I ask this question of every programmer I interview (and I'm still looking for programmers, by the way) to get an idea of the candidate's self-awareness, and to get a feel for her background. If she can't think of one, then I know she hasn't been around very much.

For me, it was an Exchange conversion project...

I had just started at a new company and was eager to show my chops. My department was in charge of the company mail servers, and they were upgrading from one version of Exchange to another. For some reason, the conversion process would not bring over mailboxes from the old version of Exchange to the new one. Dozens of users had hundreds of mailboxes each, containing correspondence with customers.

Hotshot Andy spent a day or two with using one of the Perl Win32 modules, calling Outlook OLE objects to read in data from one Exchange instance and write them to the new instance. My program would log in, suck up the mailboxes, log in on the new system, and create new mailboxes. The messages converted fine, and I had many safeguards to make sure that message counts before and after were the same. It worked beautifully.

We spent a weekend migrating over the data, as well as all Outlook clients, and Monday morning brought no complaints. We were all pleased with how well it all went. Around Thursday, well after the point of no return, the complaints hit.

It turns out that these mailboxes were organized into folders, and my program hadn't taken that into account. All user mailboxes were in the top level of the hierarchy. All organization was lost. Worse, they couldn't get back to the old instance of Exchange to see how things had been organized. We couldn't even do the grunt work of recreating the hierarchy because we weren't familiar with the data.

Then, after the candidate tells me the story of the terrible bug, I ask the crucial follow-up: "What did you learn? What did you change about yourself?" The reaction is often telling, and I can easily see how self-aware she is. If the answer is "We fixed the bug and had to do some cleanup," then I know nothing's been learned. If she comes back with a "I'll tell you one thing: I made sure that my X always....", I know that she's a self-optimizing person.

In my case...

The crucial error was making assumptions about the data. I had created my own dummy mailboxes, with my own dummy data in it, rather than using real live data. If I'd looked at live data, rather than assuming that I knew what it would look like, the hierarchy would have been immediately clear. "Always look at real data early in the project" is a long-standing maxim from me.

Think about it over the next few days.
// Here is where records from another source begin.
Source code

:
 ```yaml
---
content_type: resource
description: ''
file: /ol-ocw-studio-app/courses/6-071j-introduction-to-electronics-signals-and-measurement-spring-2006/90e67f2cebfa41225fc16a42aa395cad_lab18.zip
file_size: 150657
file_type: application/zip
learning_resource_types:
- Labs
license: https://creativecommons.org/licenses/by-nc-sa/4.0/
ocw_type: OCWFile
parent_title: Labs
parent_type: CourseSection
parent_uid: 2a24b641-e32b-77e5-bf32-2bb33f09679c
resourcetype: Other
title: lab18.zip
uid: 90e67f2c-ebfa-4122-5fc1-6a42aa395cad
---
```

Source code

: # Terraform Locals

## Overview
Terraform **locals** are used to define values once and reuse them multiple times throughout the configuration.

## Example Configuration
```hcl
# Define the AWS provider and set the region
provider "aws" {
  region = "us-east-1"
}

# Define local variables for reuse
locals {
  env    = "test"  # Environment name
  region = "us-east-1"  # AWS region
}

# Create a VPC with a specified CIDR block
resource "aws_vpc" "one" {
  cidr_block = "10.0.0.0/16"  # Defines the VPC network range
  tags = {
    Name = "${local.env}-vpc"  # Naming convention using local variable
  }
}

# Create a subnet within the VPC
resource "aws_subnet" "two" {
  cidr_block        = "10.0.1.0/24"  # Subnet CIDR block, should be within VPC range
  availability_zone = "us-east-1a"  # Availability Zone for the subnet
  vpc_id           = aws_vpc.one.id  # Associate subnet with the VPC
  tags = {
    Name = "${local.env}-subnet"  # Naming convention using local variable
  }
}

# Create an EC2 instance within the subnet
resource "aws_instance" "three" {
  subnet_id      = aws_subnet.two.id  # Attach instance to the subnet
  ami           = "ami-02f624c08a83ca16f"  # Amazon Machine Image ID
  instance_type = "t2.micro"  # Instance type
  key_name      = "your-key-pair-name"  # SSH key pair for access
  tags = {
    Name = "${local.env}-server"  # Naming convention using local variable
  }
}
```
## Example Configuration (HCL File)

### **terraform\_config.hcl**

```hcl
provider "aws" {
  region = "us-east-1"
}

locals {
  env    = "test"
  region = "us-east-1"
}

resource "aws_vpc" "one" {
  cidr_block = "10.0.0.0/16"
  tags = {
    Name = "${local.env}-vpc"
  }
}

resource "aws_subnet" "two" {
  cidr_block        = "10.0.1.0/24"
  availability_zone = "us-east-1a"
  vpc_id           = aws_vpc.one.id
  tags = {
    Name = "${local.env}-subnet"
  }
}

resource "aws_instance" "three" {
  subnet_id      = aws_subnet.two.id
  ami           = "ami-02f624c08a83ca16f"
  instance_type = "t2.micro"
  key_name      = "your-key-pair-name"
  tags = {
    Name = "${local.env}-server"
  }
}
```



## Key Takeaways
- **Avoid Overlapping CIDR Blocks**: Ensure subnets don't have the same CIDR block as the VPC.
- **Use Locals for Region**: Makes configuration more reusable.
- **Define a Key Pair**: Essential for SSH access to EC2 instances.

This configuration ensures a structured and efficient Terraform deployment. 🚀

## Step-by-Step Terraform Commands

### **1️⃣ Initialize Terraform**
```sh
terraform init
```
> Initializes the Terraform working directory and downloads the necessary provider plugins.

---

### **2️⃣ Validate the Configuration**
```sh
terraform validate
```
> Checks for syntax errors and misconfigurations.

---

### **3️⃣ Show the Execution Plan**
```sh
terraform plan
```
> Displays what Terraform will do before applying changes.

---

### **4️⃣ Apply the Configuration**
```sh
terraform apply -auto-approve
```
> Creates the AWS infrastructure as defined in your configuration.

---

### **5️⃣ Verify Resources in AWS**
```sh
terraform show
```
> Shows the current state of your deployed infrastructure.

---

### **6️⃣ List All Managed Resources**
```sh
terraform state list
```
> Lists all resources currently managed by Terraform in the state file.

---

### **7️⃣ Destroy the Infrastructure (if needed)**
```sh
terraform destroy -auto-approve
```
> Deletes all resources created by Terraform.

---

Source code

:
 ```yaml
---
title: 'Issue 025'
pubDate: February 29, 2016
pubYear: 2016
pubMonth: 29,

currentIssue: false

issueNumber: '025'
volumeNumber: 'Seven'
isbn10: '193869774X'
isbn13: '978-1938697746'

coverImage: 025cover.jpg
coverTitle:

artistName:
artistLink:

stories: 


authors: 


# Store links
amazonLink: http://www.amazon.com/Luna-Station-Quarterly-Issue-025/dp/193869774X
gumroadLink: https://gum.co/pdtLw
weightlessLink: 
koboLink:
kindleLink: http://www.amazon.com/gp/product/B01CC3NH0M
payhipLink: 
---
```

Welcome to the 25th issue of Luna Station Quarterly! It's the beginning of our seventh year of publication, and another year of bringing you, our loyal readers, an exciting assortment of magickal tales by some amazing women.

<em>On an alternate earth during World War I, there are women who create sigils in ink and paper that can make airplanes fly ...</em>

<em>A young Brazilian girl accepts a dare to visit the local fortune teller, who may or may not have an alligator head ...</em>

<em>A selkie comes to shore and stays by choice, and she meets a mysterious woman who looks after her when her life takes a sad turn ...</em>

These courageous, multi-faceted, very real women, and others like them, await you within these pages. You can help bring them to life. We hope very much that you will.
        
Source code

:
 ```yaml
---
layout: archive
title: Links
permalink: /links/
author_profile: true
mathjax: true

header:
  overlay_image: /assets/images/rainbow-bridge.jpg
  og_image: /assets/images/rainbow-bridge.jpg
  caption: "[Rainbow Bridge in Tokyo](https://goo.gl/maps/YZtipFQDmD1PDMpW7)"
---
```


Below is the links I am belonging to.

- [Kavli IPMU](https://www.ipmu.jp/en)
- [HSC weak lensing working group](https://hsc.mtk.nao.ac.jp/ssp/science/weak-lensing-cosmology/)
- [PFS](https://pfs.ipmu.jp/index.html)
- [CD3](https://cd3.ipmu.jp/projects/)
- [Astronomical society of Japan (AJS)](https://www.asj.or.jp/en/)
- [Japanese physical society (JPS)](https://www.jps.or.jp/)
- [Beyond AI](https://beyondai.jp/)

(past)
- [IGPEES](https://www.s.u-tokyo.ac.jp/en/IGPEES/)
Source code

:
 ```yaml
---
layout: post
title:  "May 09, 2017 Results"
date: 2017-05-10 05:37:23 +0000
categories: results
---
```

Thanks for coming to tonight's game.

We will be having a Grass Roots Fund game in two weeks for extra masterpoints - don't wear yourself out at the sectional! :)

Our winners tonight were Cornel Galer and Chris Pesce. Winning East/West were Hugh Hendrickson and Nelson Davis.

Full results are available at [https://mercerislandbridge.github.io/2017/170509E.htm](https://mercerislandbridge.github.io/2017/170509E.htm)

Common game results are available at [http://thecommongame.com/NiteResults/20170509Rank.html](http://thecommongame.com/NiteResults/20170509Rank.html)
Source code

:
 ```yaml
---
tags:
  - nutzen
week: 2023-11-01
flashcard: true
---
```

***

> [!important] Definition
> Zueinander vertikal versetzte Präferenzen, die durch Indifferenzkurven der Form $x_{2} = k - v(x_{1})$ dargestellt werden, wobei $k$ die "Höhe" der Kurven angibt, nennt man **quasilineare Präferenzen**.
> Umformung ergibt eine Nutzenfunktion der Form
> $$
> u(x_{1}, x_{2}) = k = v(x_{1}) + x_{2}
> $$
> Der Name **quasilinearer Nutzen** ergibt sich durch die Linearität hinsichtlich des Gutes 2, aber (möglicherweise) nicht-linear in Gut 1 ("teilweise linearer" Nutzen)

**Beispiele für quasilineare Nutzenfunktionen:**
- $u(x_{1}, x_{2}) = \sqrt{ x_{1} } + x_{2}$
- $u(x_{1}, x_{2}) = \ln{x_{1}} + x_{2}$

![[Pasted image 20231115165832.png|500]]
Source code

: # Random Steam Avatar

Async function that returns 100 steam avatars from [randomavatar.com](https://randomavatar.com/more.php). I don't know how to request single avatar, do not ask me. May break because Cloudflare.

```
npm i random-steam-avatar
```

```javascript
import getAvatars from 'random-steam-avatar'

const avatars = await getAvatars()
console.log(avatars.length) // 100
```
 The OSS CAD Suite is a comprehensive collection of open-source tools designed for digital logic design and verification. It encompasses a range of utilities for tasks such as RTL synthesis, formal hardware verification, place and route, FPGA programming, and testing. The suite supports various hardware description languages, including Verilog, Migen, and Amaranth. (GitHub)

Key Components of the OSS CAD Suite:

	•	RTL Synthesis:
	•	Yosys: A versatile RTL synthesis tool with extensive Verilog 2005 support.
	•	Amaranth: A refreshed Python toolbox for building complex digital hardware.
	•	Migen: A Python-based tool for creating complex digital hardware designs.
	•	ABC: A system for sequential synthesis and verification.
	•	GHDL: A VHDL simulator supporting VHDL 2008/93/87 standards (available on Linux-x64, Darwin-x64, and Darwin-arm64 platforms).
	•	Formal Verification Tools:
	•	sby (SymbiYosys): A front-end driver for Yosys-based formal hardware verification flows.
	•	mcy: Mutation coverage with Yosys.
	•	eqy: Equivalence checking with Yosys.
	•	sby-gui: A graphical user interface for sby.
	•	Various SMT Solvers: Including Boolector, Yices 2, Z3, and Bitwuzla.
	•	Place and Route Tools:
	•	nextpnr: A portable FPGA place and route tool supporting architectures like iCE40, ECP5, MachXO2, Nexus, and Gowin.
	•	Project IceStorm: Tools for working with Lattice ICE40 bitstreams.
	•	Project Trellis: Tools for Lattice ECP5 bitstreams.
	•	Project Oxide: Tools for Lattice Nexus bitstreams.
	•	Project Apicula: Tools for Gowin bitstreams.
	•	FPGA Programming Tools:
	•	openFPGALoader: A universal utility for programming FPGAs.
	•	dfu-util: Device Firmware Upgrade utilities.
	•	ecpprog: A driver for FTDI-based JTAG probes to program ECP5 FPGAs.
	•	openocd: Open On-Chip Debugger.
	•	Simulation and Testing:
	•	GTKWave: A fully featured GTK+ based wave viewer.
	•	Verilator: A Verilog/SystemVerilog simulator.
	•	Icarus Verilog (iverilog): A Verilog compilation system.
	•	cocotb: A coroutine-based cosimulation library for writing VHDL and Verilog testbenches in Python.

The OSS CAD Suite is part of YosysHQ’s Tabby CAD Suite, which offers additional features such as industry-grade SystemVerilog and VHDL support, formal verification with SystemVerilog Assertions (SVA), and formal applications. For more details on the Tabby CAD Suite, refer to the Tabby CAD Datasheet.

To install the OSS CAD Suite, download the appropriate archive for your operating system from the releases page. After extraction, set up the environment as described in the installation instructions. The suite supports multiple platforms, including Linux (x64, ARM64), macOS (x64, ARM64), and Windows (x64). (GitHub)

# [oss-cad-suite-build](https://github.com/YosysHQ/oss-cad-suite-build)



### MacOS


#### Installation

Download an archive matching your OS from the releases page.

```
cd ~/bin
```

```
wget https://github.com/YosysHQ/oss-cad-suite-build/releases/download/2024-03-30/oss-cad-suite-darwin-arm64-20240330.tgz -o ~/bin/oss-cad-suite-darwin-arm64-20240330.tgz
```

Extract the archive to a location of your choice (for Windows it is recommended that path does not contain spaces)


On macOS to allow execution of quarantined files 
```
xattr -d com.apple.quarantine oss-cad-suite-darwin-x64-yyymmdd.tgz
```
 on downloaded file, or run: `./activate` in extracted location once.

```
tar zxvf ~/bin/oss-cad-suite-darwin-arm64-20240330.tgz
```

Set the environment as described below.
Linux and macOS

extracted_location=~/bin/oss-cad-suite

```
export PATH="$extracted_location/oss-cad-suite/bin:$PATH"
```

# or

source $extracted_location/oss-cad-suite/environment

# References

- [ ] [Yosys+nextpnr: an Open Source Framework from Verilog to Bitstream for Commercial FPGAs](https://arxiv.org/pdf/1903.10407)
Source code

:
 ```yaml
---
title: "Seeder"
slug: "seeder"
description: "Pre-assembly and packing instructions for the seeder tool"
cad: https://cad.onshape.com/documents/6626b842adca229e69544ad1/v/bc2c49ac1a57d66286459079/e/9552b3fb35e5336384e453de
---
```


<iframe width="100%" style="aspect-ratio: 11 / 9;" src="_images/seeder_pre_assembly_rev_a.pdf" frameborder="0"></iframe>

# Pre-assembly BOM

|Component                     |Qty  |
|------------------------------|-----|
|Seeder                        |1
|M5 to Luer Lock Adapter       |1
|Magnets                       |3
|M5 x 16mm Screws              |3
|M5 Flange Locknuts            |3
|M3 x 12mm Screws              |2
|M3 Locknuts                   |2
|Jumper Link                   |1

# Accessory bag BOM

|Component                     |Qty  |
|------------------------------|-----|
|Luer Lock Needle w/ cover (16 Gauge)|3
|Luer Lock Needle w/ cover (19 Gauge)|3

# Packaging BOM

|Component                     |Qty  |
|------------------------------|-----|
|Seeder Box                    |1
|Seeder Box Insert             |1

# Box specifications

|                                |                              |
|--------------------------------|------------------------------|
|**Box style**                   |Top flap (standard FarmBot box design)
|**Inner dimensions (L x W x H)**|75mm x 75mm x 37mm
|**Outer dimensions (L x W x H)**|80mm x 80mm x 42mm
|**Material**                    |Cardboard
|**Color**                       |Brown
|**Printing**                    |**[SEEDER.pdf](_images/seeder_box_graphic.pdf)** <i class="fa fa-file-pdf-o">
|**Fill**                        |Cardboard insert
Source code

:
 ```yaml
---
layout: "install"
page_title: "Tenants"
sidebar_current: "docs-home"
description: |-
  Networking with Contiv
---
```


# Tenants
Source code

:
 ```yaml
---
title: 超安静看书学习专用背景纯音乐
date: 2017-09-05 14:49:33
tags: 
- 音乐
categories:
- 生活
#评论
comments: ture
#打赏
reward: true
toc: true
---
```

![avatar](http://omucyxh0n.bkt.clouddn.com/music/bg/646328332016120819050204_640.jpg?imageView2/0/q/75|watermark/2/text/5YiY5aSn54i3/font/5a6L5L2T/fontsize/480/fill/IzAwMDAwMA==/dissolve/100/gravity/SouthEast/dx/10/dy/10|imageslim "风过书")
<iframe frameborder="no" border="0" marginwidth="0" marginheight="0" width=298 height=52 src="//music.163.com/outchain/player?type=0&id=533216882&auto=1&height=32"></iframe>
What's your biggest mistake programming? Did you change anything? Or maybe you find you've over-compensated, and are overly cautious? How do you optimize yourself?

What's your worst bug? What did you change? How do you make sure you're improving?


2005-05-24 20:16:28
SQL Server DTS blunder!
I once wrote a DTS (data transformation) package for SQL Server that was to help us push an updated set of selected tables to client databases. When I ran it on our company's test environment, everything seemed to check out ok. However, because our test environment was composed of two databases from the same client (configured slightly differently, but still. . . ) I didn't notice the ill effects until we actually ran the export live at a client site. . .

Apparently, when I created the export, I neglected to uncheck the box that told SQL Server to not only copy selected objects, but all objects that depend on the selected objects (and those objects that my selected tables depended on, too). Imagine my surprise when we ran this to export data to the first client site and discovered that much of their live data had been replaced by our test data! The sinking feeling in the pit of my stomach is still indescribable to this day. Had I tried it between two different databases, I'd have caught that little blunder right away. Thankfully, they had a good backup from the previous day, and we were able to put all right in short order.

So what did I learn? 1) Never, EVER blindingly accept default options. Always know what they mean, and always know what the default options will be; 2) always test your programs on as many different datasets as it takes to test all the different behaviors/nuances of your programs; and 3) always make sure your intended victim has a good set of backups before they try something new. I got lucky in my situation, I imagine others have been burned by that default setting.

Great food for thought, Andy. Thanks!